Biologics are different. They are complex molecules that cannot be duplicated in a precise manner with current technology. Congress recognized this when it passed the Biologics Price Competition and Innovation Act. A biosimilar product can be approved for marketing only if data show that, among other things, the product is “highly similar” to an already-approved biological product.
The naming of biologics has special significance for the 30 million Americans with rare diseases, whom my organization represents. Any disease affecting fewer than 200,000 Americans is considered rare, and there are approximately 7,000 such diseases.
Rare disease patients welcome the potential for cost-savings and improved access that biosimilars may bring. Yet, we also are concerned. Without distinguishable names for all biologic products, there is a significant risk to our community that prescribers and payers will gloss over the critical difference between “identical” (generic drugs) and “highly similar” (biosimilar biologics).
Rare-disease patients are often among those most sensitive to even small differences among products. “Highly similar” may be fine for some patients for some indications in some medical circumstances. It will not always be good enough to ensure safety and efficacy for rare-disease patients.
To protect rare disease patients, distinguishable names are needed so that every patient, prescriber, payer and pharmacist can be certain exactly what product was dispensed. If there are problems—particularly patterns of adverse events or therapeutic failure—we will then be able to educate payers and prescribers as to what product will work best for specific rare disease populations and sub-populations.

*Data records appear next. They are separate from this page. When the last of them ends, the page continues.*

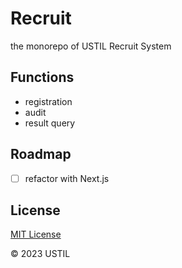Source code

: # Recruit

the monorepo of USTIL Recruit System

## Functions

- registration
- audit
- result query

## Roadmap

- [ ] refactor with Next.js

## License

[MIT License](https://github.com/ustil/recruit/blob/master/LICENSE)

© 2023 USTIL
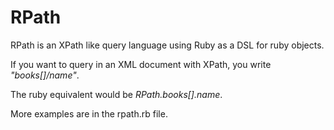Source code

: # RPath

RPath is an XPath like query language using Ruby as a DSL for ruby objects.

If you want to query in an XML document with XPath, you write *"books[]/name"*.

The ruby equivalent would be *RPath.books[].name*.

More examples are in the rpath.rb file.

Specifically, distinguishable names for biosimilars support the medical community's vital post-approval learning curve regarding which medicines are best for rare-disease patients. Further, distinguishable names enable surveillance and tracking of adverse events, given that rare-disease patients often do not respond to medications in the same way as other individuals might. Finally, distinguishable names reinforce the critical distinction in the BPCI Act that biosimilars are highly similar, not identical to the reference product.
The FDA will make the key decisions on biosimilars; patients, providers and payers will have to live with the consequences. For rare-disease patients, distinguishable names for biologics are the fundamental core of maximizing the benefits and minimizing any potential harm from biosimilars.
Peter L. Saltonstall is president and CEO of the National Organization for Rare Disorders.